Say "oh my god" or "god damnit" around evangelicals after identifying as a Christian, and they will usually look at you as if you have just committed a grave sin.  Some call it the offense of blasphemy, a very serious charge within the context of Christianity.  Blasphemy is categorized as a capital offense in Mosaic Law (I will address this more below), and it is both possible to demonstrate that these phrases are not what the Bible means by blasphemy and that there would be no Biblical evidence that this is sinful even if it was not clear on what blasphemy is.  Like with malice, lust, or adultery, evangelicals misunderstand blasphemy to be far more than a very specific sin, falsely equating irrelevant things with blasphemy just as they do with other sins like lust.

Verbal expressions like "god," "oh my god," and even "god fucking damnit" are not even necessarily referring to God, the actual uncaused cause, so this automatically undermines the idea that the phrases trivialize or attack God at the start.  They could easily be used as cultural wording for surprise, frustration, or anger without anyone thinking about or meaning to refer to any deity, much less the specific chief deity of the Bible called Yahweh.  It does not matter that they are used alongside profanity or as the equivalent of expletives because profanity itself is nonsinful on the Biblical framework of ethics.  If this is not blasphemy, how could one tell from the Bible itself what the Bible condemns when it prohibits blasphemy and even demand the execution of those guilty of it?

In Leviticus 24, the account of a man executed for blasphemy reveals precisely what this offense is: it is not using a generic term for deity like profanity, but actively, intentionally cursing God.  The story of two men fighting mentions how one of them "blasphemed the Name with a curse" (Leviticus 24:11), with a later verse quoting Yahweh as saying "'If anyone curses his God, he will be held responsible; anyone who blasphemes the name of the Lord will be put to death'" (24:15-16).  Uttering "oh my god" or "god damnit" does not even begin to approach the actual malice or selfishness of cursing God, and yet this is what so many people, from typical evangelical imbeciles like Ray Comfort to plenty of casual Christians, say they think blasphemy is.  At the very least, they think such phrases qualify as blasphemy, even if there are worse forms of it.
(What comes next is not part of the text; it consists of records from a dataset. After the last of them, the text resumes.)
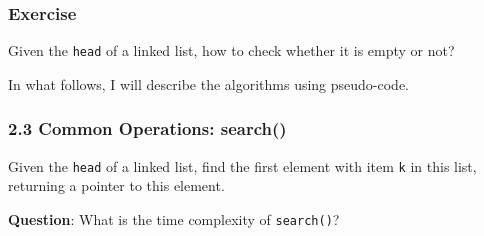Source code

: \documentclass[aspectratio=169, 14pt]{beamer}
\begin{document}
\begin{frame}
    \frametitle{Exercise}
{\large {}} Given the \alert{\texttt{head}} of a linked list, how to check whether it is empty or not?
    
\pause

\end{frame}

{
\begin{frame}[standout]
  In what follows, I will describe the algorithms using pseudo-code.
\end{frame}
}

\begin{frame}
    \frametitle{2.3 Common Operations: search()}
    Given the \alert{\texttt{head}} of a linked list, find the first element with item \alert{\texttt{k}} in this list, returning a pointer to this element. 
    

\pause
{\large {}} \textbf{Question}: What is the time complexity of \texttt{search()}?
\end{frame}
\end{document}
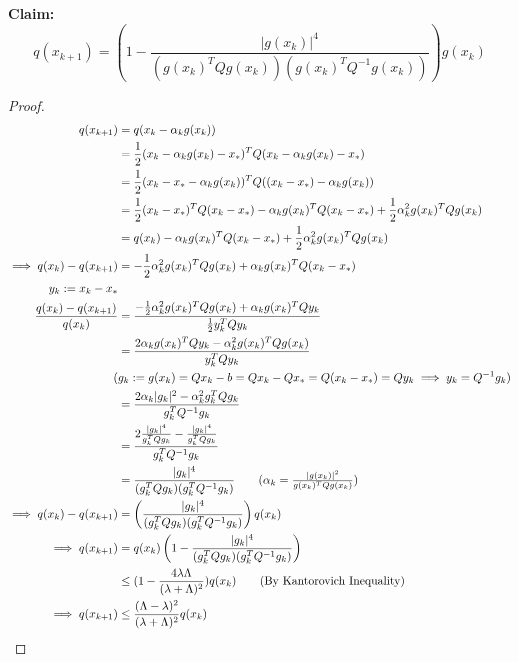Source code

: \documentclass[11pt]{article}
\newcommand{\tb}[1]{\textbf{#1}}
\begin{document}
\tb{Claim:} \\
$$ q(x_{k+1}) = \left( 1 - \frac{|g(x_k)|^4}{(g(x_k)^TQ g(x_k))(g(x_k)^TQ^{-1}g(x_k))}\right)g(x_k)$$
\begin{proof}
\begin{align}
	q(x_{k+1}) &= q(x_k - \alpha_k g(x_k)) \\
	&= \frac{1}{2} (x_k - \alpha_k g(x_k) - x_*)^T Q (x_k - \alpha_k g(x_k) - x_*) \\
	&= \frac{1}{2} (x_k - x_* - \alpha_k g(x_k))^T Q ((x_k - x_*) - \alpha_k g(x_k)) \\
	&= \frac{1}{2} (x_k - x_*)^T Q (x_k - x_*) - \alpha_k g(x_k)^T Q (x_k - x_*) + \frac{1}{2} \alpha_k^2 g(x_k)^T Q g(x_k) \\
	&= q(x_k) - \alpha_k g(x_k)^T Q (x_k - x_*) + \frac{1}{2} \alpha_k^2 g(x_k)^T Q g(x_k) \\
	\implies q(x_k) - q(x_{k+1}) &= -\frac{1}{2} \alpha_k^2 g(x_k)^T Q g(x_k) + \alpha_k g(x_k)^T Q (x_k - x_*) \\
	y_k := x_k - x_* \\
	\frac{q(x_k) - q(x_{k+1})}{q(x_k)} &= \frac{-\frac{1}{2}\alpha_k^2 g(x_k)^T Q g(x_k) + \alpha_k g(x_k)^T Q y_k}{\frac{1}{2}y_k^T Q y_k}  \\
	&= \frac{2\alpha_k g(x_k)^T Q y_k - \alpha_k^2 g(x_k)^T Q g(x_k)}{y_k^T Q y_k} \\
	(&g_k := g(x_k) = Q x_k - b = Qx_k - Q x_* = Q (x_k - x_*) = Q y_k \implies y_k = Q^{-1}g_k) \\
	&= \frac{2\alpha_k|g_k|^2 - \alpha_k^2 g_k^T Q g_k}{g_k^TQ^{-1}g_k}\\ 
	&= \frac{2\frac{|g_k|^4}{g_k^TQg_k}  - \frac{|g_k|^4}{g_k^TQg_k}}{g_k^TQ^{-1}g_k}\\
	&= \frac{|g_k|^4}{(g_k^TQ g_k)(g_k^TQ^{-1}g_k)} \tag{$\alpha_k = \frac{|g(x_k)|^2}{g(x_k)^T Q g(x_k)}$} \\
	\implies q(x_k) - q(x_{k+1}) &= \left( \frac{|g_k|^4}{(g_k^TQ g_k)(g_k^TQ^{-1}g_k)} \right ) q(x_k) \\
	\implies q(x_{k+1}) &= q(x_k)\left( 1 - \frac{|g_k|^4}{(g_k^TQ g_k)(g_k^TQ^{-1}g_k)} \right) \\
	&\leq (1 - \frac{4 \lambda \Lambda}{(\lambda + \Lambda)^2}) q(x_k) \tag{By Kantorovich Inequality} \\
	\implies q(x_{k+1}) &\leq \frac{(\Lambda - \lambda)^2}{(\lambda + \Lambda)^2} q(x_k)
\end{align}

\end{proof}
\end{document}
It is very likely that such Christians have never thought very deeply about the ramifications of any idea in or about Mosaic Law, including its particular handling of blasphemy.  Do they actually think, contrary to what the Bible actually says, that Leviticus 24 says to kill people for exclaiming "oh my god" or some other such phrase?  If that is blasphemy, this this would be true, but it is so clearly erroneous upon direct examination that only a fool would ever think otherwise.  Moreover, if God's moral nature does not change (Malachi 3:6), then the execution law for blasphemy is universally obligatory on the Christian worldview no matter what Christians wish was the case.  These Christians would probably not be so hasty to just assume that "oh my god" amounts to blasphemy if they actually understood this!

Their folly here is comparable to trivializing rape or racism by mistaking (or knowingly misusing words) lesser or irrelevant offenses for rape or racism except for a major difference.  Lesser sexual assaults and even the most minor forms of racism are evil on the Biblical worldview, and yet saying "oh my god" or similar phrases is not.  Because it does logically follow from the idea that cursing God is an extreme sin that saying "god damnit" or "oh my god" is evil, this not even a case like extrapolating from the Bible's condemnation of alcoholism to conceptual overlap with drug abuse, neither of which is the same as condemning alcohol or drug use themselves.  In other words, uttering "oh my god" is not even sinful by extrapolation from what the Bible does condemn because assumptions and fallacies would still be used in the process.